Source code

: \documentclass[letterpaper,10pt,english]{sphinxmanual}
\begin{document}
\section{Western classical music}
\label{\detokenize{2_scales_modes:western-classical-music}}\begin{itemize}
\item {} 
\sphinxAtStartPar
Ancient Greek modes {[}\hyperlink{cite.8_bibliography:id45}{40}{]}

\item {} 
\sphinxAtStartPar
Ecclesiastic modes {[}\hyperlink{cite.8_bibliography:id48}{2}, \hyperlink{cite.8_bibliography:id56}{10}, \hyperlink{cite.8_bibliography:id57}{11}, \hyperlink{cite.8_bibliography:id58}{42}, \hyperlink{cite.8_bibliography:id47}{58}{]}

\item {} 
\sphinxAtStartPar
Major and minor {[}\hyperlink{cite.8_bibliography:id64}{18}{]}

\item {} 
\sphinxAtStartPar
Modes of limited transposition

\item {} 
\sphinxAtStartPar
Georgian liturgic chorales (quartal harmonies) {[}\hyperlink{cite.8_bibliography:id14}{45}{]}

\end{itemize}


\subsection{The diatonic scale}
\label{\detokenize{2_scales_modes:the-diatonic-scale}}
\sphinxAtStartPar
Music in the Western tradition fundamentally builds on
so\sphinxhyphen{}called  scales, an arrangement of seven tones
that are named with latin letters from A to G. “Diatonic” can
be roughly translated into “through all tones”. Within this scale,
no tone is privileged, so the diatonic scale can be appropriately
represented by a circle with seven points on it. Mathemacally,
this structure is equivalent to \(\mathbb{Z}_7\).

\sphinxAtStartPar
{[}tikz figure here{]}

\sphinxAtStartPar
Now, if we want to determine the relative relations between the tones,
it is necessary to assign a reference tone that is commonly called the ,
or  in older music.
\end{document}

* * *

▸ EXERCISE:
Write out exactly the lines that run from the one containing "be roughly translated" to the end of the records, both end lines included.

▸ ANSWER AREA:
be roughly translated into “through all tones”. Within this scale,
no tone is privileged, so the diatonic scale can be appropriately
represented by a circle with seven points on it. Mathemacally,
this structure is equivalent to \(\mathbb{Z}_7\).

\sphinxAtStartPar
{[}tikz figure here{]}

\sphinxAtStartPar
Now, if we want to determine the relative relations between the tones,
it is necessary to assign a reference tone that is commonly called the ,
or  in older music.
\end{document}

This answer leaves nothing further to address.